Eminem vs Miley Cyrus. NLP

We have a script for lyrics analysis and we have analyzed the lyrics of Miley Cyrus. Let’s check Eminem. Probably rappers have a more diverse vocabulary in their creations. We can expect different statistics.

Preprocessing

I’ve obtained (details here) and preprocessed the dataset in the same way except for excluding the text inside of square brackets: now anything inside them is deleting. It helps to exclude noisy tokens such as 2x.

Number of songs

Let’s look at how many albums and songs Eminem released. Number of Songs

Number of songs in the albums

First difference is that Eminem produced much more songs in his career (396 vs 160), but it can be explained by the length of his career. He released his first album 11 years earlier than Miley Cyrus.

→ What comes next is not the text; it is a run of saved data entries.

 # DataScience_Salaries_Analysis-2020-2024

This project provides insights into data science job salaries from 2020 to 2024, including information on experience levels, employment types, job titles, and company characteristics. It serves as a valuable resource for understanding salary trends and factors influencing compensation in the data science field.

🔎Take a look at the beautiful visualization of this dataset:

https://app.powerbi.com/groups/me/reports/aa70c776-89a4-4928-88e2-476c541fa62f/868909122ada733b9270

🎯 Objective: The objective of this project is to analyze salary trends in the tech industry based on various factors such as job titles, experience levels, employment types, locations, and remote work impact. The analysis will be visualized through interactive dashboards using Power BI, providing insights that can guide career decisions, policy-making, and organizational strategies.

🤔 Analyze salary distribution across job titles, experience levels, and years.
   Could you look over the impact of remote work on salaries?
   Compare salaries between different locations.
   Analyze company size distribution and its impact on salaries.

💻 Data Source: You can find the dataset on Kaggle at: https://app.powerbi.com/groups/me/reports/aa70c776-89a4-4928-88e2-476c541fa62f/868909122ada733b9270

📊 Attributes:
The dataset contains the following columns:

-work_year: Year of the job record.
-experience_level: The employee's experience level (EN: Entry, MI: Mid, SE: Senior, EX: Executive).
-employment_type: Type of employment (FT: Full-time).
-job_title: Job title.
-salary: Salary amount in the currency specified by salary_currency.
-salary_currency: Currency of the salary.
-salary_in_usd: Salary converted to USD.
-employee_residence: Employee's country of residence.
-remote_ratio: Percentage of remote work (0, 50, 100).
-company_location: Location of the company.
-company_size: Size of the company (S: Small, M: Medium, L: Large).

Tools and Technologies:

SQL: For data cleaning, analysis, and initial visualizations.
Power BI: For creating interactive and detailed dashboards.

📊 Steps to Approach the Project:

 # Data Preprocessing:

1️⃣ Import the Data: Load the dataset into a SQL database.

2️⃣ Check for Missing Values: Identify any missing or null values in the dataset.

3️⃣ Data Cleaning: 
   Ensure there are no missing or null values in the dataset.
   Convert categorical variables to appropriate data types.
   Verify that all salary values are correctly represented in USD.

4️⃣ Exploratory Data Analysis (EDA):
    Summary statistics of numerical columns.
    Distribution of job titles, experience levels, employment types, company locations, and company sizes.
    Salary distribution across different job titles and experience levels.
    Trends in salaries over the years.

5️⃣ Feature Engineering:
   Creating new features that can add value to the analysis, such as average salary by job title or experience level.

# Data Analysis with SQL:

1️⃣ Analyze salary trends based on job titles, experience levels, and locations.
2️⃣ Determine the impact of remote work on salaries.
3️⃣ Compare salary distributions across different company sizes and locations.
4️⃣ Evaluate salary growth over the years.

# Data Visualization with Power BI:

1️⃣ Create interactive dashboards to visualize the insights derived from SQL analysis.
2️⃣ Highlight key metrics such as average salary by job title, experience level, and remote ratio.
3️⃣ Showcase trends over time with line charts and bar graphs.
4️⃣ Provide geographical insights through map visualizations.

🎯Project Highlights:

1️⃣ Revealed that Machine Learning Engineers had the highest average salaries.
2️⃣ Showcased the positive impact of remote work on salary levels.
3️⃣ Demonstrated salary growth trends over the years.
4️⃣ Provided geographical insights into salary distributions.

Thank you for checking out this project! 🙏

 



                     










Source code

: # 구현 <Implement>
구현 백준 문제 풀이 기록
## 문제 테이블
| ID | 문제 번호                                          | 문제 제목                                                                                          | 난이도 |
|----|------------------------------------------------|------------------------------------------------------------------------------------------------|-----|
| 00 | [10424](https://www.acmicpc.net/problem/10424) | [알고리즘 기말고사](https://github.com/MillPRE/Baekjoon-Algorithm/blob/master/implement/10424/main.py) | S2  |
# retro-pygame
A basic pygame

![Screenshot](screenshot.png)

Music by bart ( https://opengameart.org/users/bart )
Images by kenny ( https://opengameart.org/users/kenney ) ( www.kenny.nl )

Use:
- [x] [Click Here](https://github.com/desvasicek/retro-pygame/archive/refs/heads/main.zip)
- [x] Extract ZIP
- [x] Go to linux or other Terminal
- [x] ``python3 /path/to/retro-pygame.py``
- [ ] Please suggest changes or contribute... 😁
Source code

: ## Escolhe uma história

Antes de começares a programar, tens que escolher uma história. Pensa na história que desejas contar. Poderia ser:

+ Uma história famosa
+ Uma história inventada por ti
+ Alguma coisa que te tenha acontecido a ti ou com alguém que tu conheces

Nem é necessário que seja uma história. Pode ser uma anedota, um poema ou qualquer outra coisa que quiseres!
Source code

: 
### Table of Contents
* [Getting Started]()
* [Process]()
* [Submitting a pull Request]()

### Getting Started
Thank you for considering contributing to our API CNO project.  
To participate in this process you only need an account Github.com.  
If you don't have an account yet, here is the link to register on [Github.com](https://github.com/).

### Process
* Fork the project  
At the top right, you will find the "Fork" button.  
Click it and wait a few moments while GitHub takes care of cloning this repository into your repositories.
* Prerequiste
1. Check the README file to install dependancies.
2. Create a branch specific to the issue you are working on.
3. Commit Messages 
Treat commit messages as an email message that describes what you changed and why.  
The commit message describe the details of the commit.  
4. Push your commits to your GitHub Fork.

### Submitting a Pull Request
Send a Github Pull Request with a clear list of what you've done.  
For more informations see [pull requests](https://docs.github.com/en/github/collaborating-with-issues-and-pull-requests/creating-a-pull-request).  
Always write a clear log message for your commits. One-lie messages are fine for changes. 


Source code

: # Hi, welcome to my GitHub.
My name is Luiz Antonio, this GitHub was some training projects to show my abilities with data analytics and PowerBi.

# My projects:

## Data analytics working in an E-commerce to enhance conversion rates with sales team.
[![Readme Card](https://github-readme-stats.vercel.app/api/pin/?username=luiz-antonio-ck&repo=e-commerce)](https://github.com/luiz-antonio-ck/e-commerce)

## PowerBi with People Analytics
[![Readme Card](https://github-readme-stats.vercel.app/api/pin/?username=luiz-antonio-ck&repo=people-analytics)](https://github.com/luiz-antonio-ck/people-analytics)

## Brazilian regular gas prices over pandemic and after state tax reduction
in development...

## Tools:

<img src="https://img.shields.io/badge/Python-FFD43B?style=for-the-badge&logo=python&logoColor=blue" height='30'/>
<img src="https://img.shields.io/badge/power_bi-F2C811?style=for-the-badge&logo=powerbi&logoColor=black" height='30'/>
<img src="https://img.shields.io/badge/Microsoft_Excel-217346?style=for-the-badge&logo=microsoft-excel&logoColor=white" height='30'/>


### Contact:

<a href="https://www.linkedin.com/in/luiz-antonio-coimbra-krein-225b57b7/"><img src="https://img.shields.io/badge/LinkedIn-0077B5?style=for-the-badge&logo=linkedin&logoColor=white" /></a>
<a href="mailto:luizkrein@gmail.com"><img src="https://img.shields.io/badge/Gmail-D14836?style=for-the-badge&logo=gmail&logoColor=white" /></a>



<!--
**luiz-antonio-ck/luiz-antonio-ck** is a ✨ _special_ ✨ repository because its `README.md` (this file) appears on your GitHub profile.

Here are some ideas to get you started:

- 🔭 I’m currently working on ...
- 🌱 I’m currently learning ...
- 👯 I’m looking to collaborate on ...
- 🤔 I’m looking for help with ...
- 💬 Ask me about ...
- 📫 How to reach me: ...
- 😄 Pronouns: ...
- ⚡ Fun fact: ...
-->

word_counter = get_word_counter(lyrics_df.tokens)
print(len(word_counter), 'unique words')

> 12792 unique words

Remind you, in the previous dataset the vocabulary size is about 2100 unique words. In the case of Eminem this number is tremendous - 12792. That’s impressive! Let’s look at the ranges of the number of words and the number of unique words in the lyrics.

Number of words

Number of words in lyrics

Distribution of words count in albums

Number of words in dataset

Distribution of words count in the dataset

Most of the songs consist of 200 to 400 words, which is likewise several times higher than in the Miley Cyrus example (about 70 to 130). Moreover, there is a song with more than 1700 words (maximum for Miley Cyrus is about 280 words).

Number of words in lyrics

Distribution of unique words count in albums

Number of words in dataset

Distribution of unique words count in the dataset

Around half of the texts consist of 150 - 250 unique words. This number goes up to 500 words. There are some outliers on both sides of the chart. The maximum number of words in a lyric is about 1150. The shorter songs with less than 70 words can be explained by album-opening songs and songs featuring another artist.

Most common and rare

Let’s display the most frequent and common words (FYI, the list may contain offensive or rude words). Number of words in lyrics

Number of occurrences of the most common words

Number of words in lyrics

The number of occurrences of the most common words, counting only once per song

On the charts above you can see the most frequent and common words (words, which are found in many poetries). Expectedly, the top list includes some swear words, but it contains know, love, want, like as well. The most frequent ones know and like - the same for Miley Cyrus. Actually these words can be excluded during preprocessing. You can also define which words are most valuable using other algorithms or metrics (e.g. TFIDF). Let’s plot one more chart:

Correlation

Dependence of vocabulary size on the number of songs in the albums

The line plot shows the positive correlation of the variety of words in the album with the number of songs in that album. The more songs - the wider vocabulary. It says that Eminem tries to use different words in his poetries.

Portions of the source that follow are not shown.